Thursday, April 18, 2013

Saturn's Moon Titan: Methane Lakes Drying Up

This artist concept shows a mirror-smooth lake on the surface of the smoggy moon Titan.

These lakes are liquid hydrocarbon (methane) and not water.

CREDIT: NASA/JPL

Today, methane sloshes around in pools on the surface of Saturn's Titan, but the hydrocarbon may eventually vanish from Saturn's giant moon, according to a new study.

Images and data from NASA's Cassini spacecraft show that the compound doesn't seem to be getting replenished fast enough on Titan's surface to keep the methane cycle sustainable, scientists say.

Besides Earth, Titan is the only known place in our solar system to have stable liquids on its surface. The huge moon's clouds, lakes and rain are made up of hydrocarbons, or molecules composed of hydrogen and carbon, such as methane and ethane.

Cassini images have revealed that Titan's hydrocarbon lakes stay remarkably consistent in size and shape over time.

This means that either the lakes evaporate at a crawling pace, or there are enough downpours to offset the evaporation.

Rain Clouds
Since scientists have observed only occasional bursts of rain on Titan, they believe that the lakes must have quite stable, slowly evaporating contents, and may be dominated by ethane, which doesn't vanish as quickly as methane.

Christophe Sotin
When methane floats high into Titan's soupy atmosphere, the compound is broken apart by sunlight. Many of its hydrogen atoms keep rising and disappear into space, while the remaining elements go on to make carbon-rich products like ethane.

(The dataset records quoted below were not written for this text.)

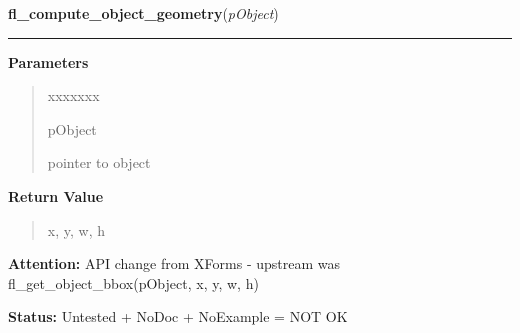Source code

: \hspace{.8\funcindent}\begin{boxedminipage}{\funcwidth}

    \raggedright \textbf{fl\_compute\_object\_geometry}(\textit{pObject})

    \vspace{-1.5ex}

    \rule{\textwidth}{0.5\fboxrule}
\setlength{\parskip}{2ex}
\setlength{\parskip}{1ex}
      \textbf{Parameters}
      \vspace{-1ex}

      \begin{quote}
        \begin{Ventry}{xxxxxxx}

          \item[pObject]

          pointer to object

        \end{Ventry}

      \end{quote}

      \textbf{Return Value}
    \vspace{-1ex}

      \begin{quote}
      x, y, w, h

      \end{quote}

\textbf{Attention:} API change from XForms - upstream was fl\_get\_object\_bbox(pObject, x, y, 
w, h)



\textbf{Status:} Untested + NoDoc + NoExample = NOT OK



    \end{boxedminipage}

    \label{xformslib:library:fl_call_object_callback}

    \vspace{0.5ex}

Scientists say this process should eventually diminish the overall amount of methane in Titan's environment, as compounds pieced together out of methane's leftovers continue to get dumped on the moon's surface.

"We are seeing an active Titan whose active chemistry may come to an end in some tens of million years," said Christophe Sotin, a scientist at NASA's Jet Propulsion Laboratory in Pasadena, Calif., who has been analyzing Cassini measurements of Titan's lakes and seas.

That might sound like a long time away, but it could mean that Titan's "methane era" is somewhat short-lived, at least on a geological timescale.